Trans representation in TV and movies has been growing these days. Fully fleshed out characters, played by trans actors, are increasingly becoming a norm. Ah, it’s almost hard to remember the bad old days…and I won’t do anything to remind you. Still, there’s a distinction to be made in the quality or quantity of that representation. I’d like to talk about two trans-masculine characters in recent shows from Netflix: Theo from The Chilling Adventures of Sabrina, and Buck Vu from The OA.
As for the actors and the roles themselves, there’s nothing to criticize. The actors are both transgender. The story notes that the characters are and doesn’t play into any bad tropes about being transgender. So far, so good?
The unfortunate difference lies in how the two characters play into the larger stories.
Buck is part of a cabal of teenagers (and one adult) who give up tons of their time and energy to follow their newfound savior, the eponymous main character, ‘The OA’. I won’t tell you what that stands for, because it’s a surprise and incredibly stupid. The biblical overtones and overwhelming self importance of this show are so painfully etched into my brain stem that I can hardly stand to recount it. It all centers around the main character telling her group of disciples absurd stories and teaching them mystical ‘movements’ (that look like the interpretive dance from Sia music videos), and the group, Buck included, just exist for The OA to show how awesome she is and provide an audience.

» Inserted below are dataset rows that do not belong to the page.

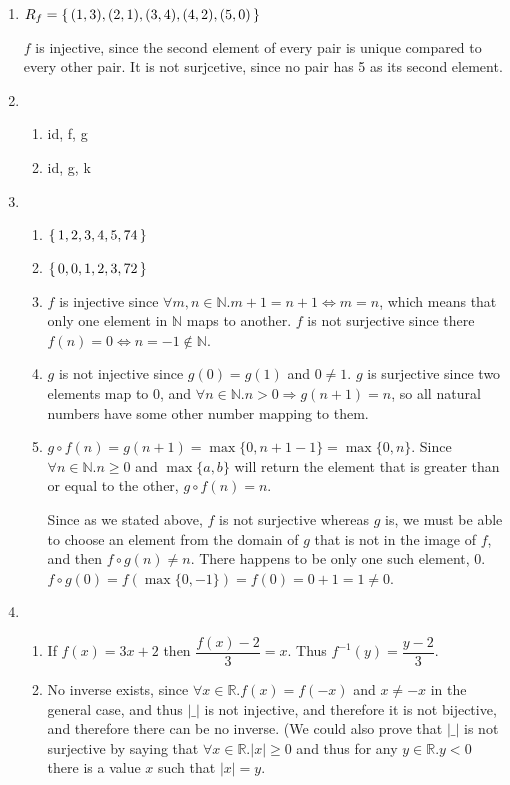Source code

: \documentclass{article}
\begin{document}
\begin{enumerate}
    \item 
        $R_f = \set{(1,3), (2,1), (3,4), (4,2), (5,0)}$

        $f$ is injective, since the second element of every pair is unique compared to every other pair. It is not surjcetive, since no pair has 5 as its second element.

    \item
        \begin{enumerate}
            \item id, f, g
            \item id, g, k
        \end{enumerate}

    \item
        \begin{enumerate}
            \item $\set{1,2,3,4,5,74}$
            \item $\set{0, 0, 1, 2, 3, 72}$
            \item $f$ is injective since $\forall m,n \in \mathbb{N}. m + 1 = n + 1 \Leftrightarrow m = n$, which means that only one element in $\mathbb{N}$ maps to another. $f$ is not surjective since there $f(n) = 0 \Leftrightarrow n = -1 \not\in \mathbb{N}$.
            \item $g$ is not injective since $g(0) = g(1)$ and $0 \neq 1$. $g$ is surjective since two elements map to $0$, and $\forall n \in \mathbb{N} . n > 0 \Rightarrow g(n + 1) = n$, so all natural numbers have some other number mapping to them. 
            \item
                $g \circ f(n) = g(n+1) = \max\{0,n+1-1\} = \max\{0,n\}$. Since $\forall n \in \mathbb{N} . n \geq 0 $ and $\max\{a,b\}$ will return the element that is greater than or equal to the other, $g \circ f(n) = n$.

                Since as we stated above, $f$ is not surjective whereas $g$ is, we must be able to choose an element from the domain of $g$ that is not in the image of $f$, and then $f \circ g (n) \neq n$. There happens to be only one such element, 0. $f \circ g (0) = f(\max\{0,-1\}) = f(0) = 0 +1 = 1 \neq 0$.
        \end{enumerate}

    \item
        \begin{enumerate}
            \item 
                If $f(x) = 3x + 2$ then $\dfrac{f(x) - 2}{3} = x$. Thus $f^{-1}(y) = \dfrac{y - 2}{3}$. 
            \item No inverse exists, since $\forall x \in \mathbb{R}.f(x) = f(-x)$ and $x \neq -x$ in the general case, and thus $|\_|$ is not injective, and therefore it is not bijective, and therefore there can be no inverse. (We could also prove that $|\_|$ is not surjective by saying that $\forall x \in \mathbb{R} . |x| \geq 0$ and thus for any $y \in \mathbb{R}. y < 0$ there is a value $x$ such that $|x| = y$.

        \end{enumerate}


\end{enumerate}
\end{document}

I was almost begging for Buck to have more to do, to see more of his life on his own and his circumstances, his hopes and dreams or even hobbies. Instead I had to keep watching a blonde savior figure – who, I should add, is played by the person who co-wrote and produced the show – keep spinning absurdities to her captive audience. The problem isn’t exclusive to Buck, either, because the entire group around the OA is under-characterized and stereotypical. The trans character feels like a second thought thrown into a vanity project, even though the show fulfills a lot of other things we all might want for trans representation.
The situation of Theo in Sabrina is incomparably better. He starts out as an apparent girl to the audience, sort of a tomboy. He and Sabrina’s other friends form a close-knit circle that really seems to matter to her and the story, since each member, including Theo, is a complex person with a family and motivations. Theo comes out over the course of the second season in an organic way, and he even has a whole story-line dealing with a fantastical and powerful dilemma (especially for a trans person): if you could change your body by magic, but had to pay a price, would you?
I was very harsh about The OA, because it aims so high but fails, in this way as in many others. But the young actor, Ian Alexander, does great work with the material he’s given, so I don’t want to criticize him for the shortfalls of the screenplay. I just hope there can be more well-rounded, well-thought-out characters like Theo in the future.